# Exercise prompt:
Quote exactly and only this range of lines in the data below: the line that holds "1. Go to Settings > Database" to the line that holds "### **Phase 2: Code Preparation**", both included.

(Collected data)
Content starts
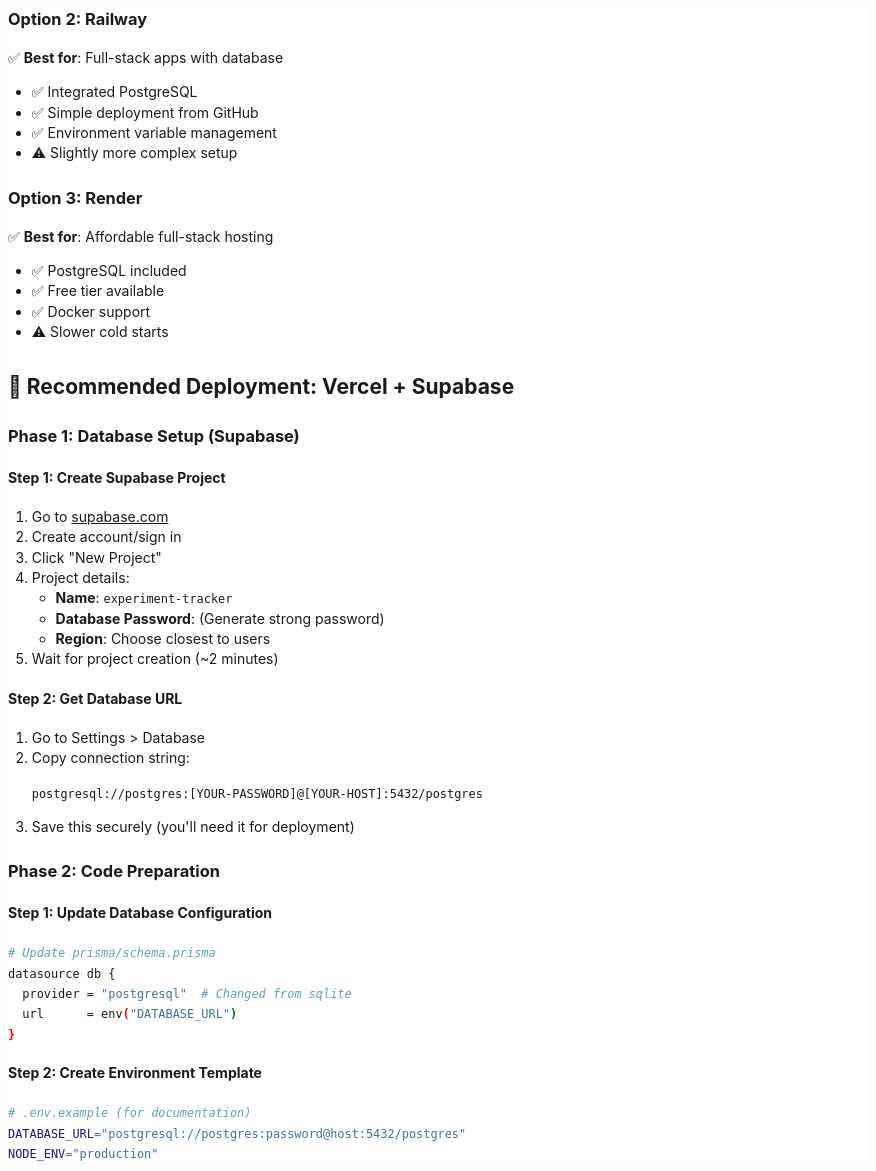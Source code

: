 ### **Option 2: Railway**
✅ **Best for**: Full-stack apps with database
- ✅ Integrated PostgreSQL
- ✅ Simple deployment from GitHub
- ✅ Environment variable management
- ⚠️ Slightly more complex setup

### **Option 3: Render**
✅ **Best for**: Affordable full-stack hosting
- ✅ PostgreSQL included
- ✅ Free tier available
- ✅ Docker support
- ⚠️ Slower cold starts

## 🚀 Recommended Deployment: Vercel + Supabase

### **Phase 1: Database Setup (Supabase)**

#### **Step 1: Create Supabase Project**
1. Go to [supabase.com](https://supabase.com)
2. Create account/sign in
3. Click "New Project"
4. Project details:
   - **Name**: `experiment-tracker`
   - **Database Password**: (Generate strong password)
   - **Region**: Choose closest to users
5. Wait for project creation (~2 minutes)

#### **Step 2: Get Database URL**
1. Go to Settings > Database
2. Copy connection string:
   ```
   postgresql://postgres:[YOUR-PASSWORD]@[YOUR-HOST]:5432/postgres
   ```
3. Save this securely (you'll need it for deployment)

### **Phase 2: Code Preparation**

#### **Step 1: Update Database Configuration**
```bash
# Update prisma/schema.prisma
datasource db {
  provider = "postgresql"  # Changed from sqlite
  url      = env("DATABASE_URL")
}
```

#### **Step 2: Create Environment Template**
```bash
# .env.example (for documentation)
DATABASE_URL="postgresql://postgres:password@host:5432/postgres"
NODE_ENV="production"
```
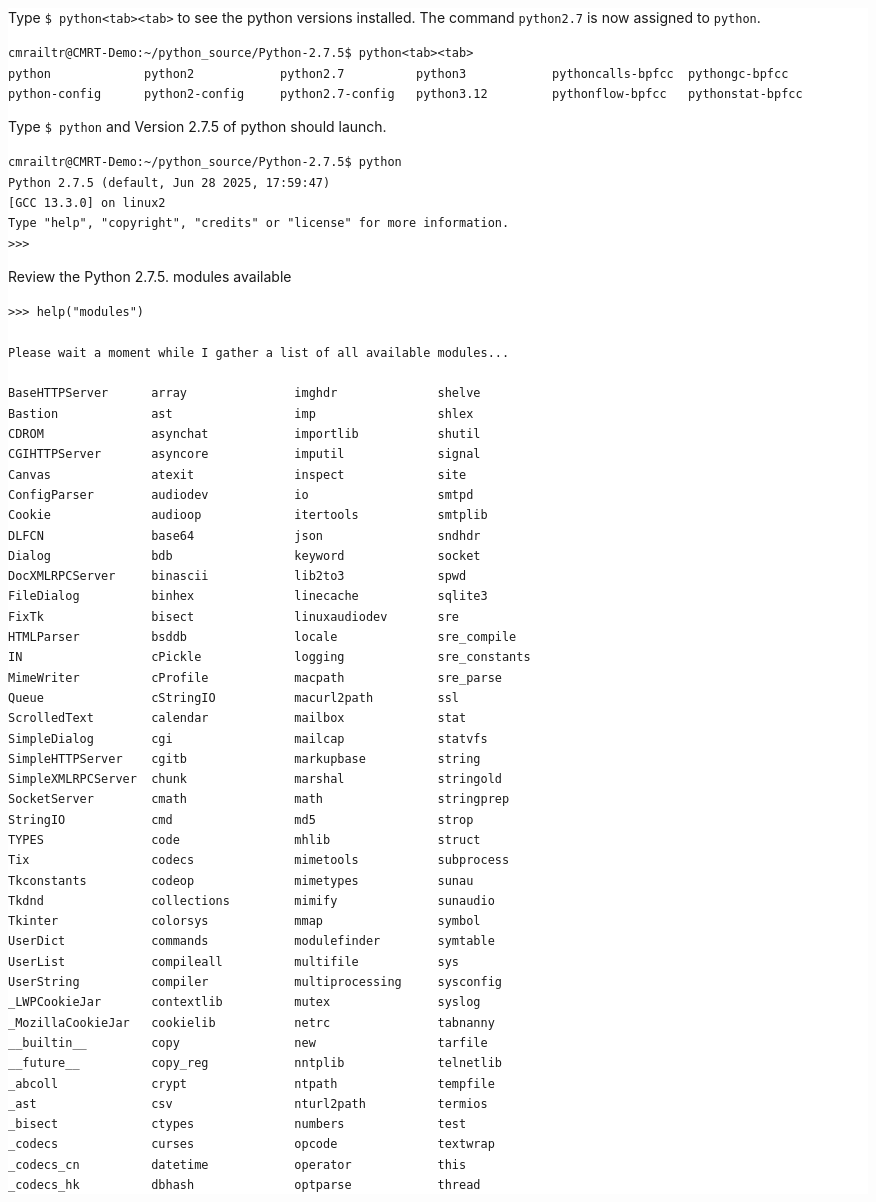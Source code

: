 Type `$ python<tab><tab>` to see the python versions installed. The command `python2.7` is now assigned to `python`.
```
cmrailtr@CMRT-Demo:~/python_source/Python-2.7.5$ python<tab><tab>
python             python2            python2.7          python3            pythoncalls-bpfcc  pythongc-bpfcc     
python-config      python2-config     python2.7-config   python3.12         pythonflow-bpfcc   pythonstat-bpfcc 
```

Type `$ python` and Version 2.7.5 of python should launch.
```
cmrailtr@CMRT-Demo:~/python_source/Python-2.7.5$ python
Python 2.7.5 (default, Jun 28 2025, 17:59:47) 
[GCC 13.3.0] on linux2
Type "help", "copyright", "credits" or "license" for more information.
>>> 
```

Review the Python 2.7.5. modules available
```
>>> help("modules")

Please wait a moment while I gather a list of all available modules...

BaseHTTPServer      array               imghdr              shelve
Bastion             ast                 imp                 shlex
CDROM               asynchat            importlib           shutil
CGIHTTPServer       asyncore            imputil             signal
Canvas              atexit              inspect             site
ConfigParser        audiodev            io                  smtpd
Cookie              audioop             itertools           smtplib
DLFCN               base64              json                sndhdr
Dialog              bdb                 keyword             socket
DocXMLRPCServer     binascii            lib2to3             spwd
FileDialog          binhex              linecache           sqlite3
FixTk               bisect              linuxaudiodev       sre
HTMLParser          bsddb               locale              sre_compile
IN                  cPickle             logging             sre_constants
MimeWriter          cProfile            macpath             sre_parse
Queue               cStringIO           macurl2path         ssl
ScrolledText        calendar            mailbox             stat
SimpleDialog        cgi                 mailcap             statvfs
SimpleHTTPServer    cgitb               markupbase          string
SimpleXMLRPCServer  chunk               marshal             stringold
SocketServer        cmath               math                stringprep
StringIO            cmd                 md5                 strop
TYPES               code                mhlib               struct
Tix                 codecs              mimetools           subprocess
Tkconstants         codeop              mimetypes           sunau
Tkdnd               collections         mimify              sunaudio
Tkinter             colorsys            mmap                symbol
UserDict            commands            modulefinder        symtable
UserList            compileall          multifile           sys
UserString          compiler            multiprocessing     sysconfig
_LWPCookieJar       contextlib          mutex               syslog
_MozillaCookieJar   cookielib           netrc               tabnanny
__builtin__         copy                new                 tarfile
__future__          copy_reg            nntplib             telnetlib
_abcoll             crypt               ntpath              tempfile
_ast                csv                 nturl2path          termios
_bisect             ctypes              numbers             test
_codecs             curses              opcode              textwrap
_codecs_cn          datetime            operator            this
_codecs_hk          dbhash              optparse            thread
```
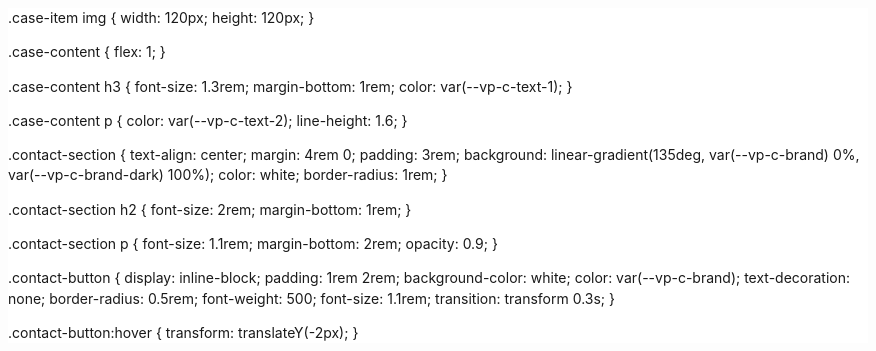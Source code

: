 .case-item img {
  width: 120px;
  height: 120px;
}

.case-content {
  flex: 1;
}

.case-content h3 {
  font-size: 1.3rem;
  margin-bottom: 1rem;
  color: var(--vp-c-text-1);
}

.case-content p {
  color: var(--vp-c-text-2);
  line-height: 1.6;
}

.contact-section {
  text-align: center;
  margin: 4rem 0;
  padding: 3rem;
  background: linear-gradient(135deg, var(--vp-c-brand) 0%, var(--vp-c-brand-dark) 100%);
  color: white;
  border-radius: 1rem;
}

.contact-section h2 {
  font-size: 2rem;
  margin-bottom: 1rem;
}

.contact-section p {
  font-size: 1.1rem;
  margin-bottom: 2rem;
  opacity: 0.9;
}

.contact-button {
  display: inline-block;
  padding: 1rem 2rem;
  background-color: white;
  color: var(--vp-c-brand);
  text-decoration: none;
  border-radius: 0.5rem;
  font-weight: 500;
  font-size: 1.1rem;
  transition: transform 0.3s;
}

.contact-button:hover {
  transform: translateY(-2px);
}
Content ends
# Response to the task:
1. Go to Settings > Database
2. Copy connection string:
   ```
   postgresql://postgres:[YOUR-PASSWORD]@[YOUR-HOST]:5432/postgres
   ```
3. Save this securely (you'll need it for deployment)

### **Phase 2: Code Preparation**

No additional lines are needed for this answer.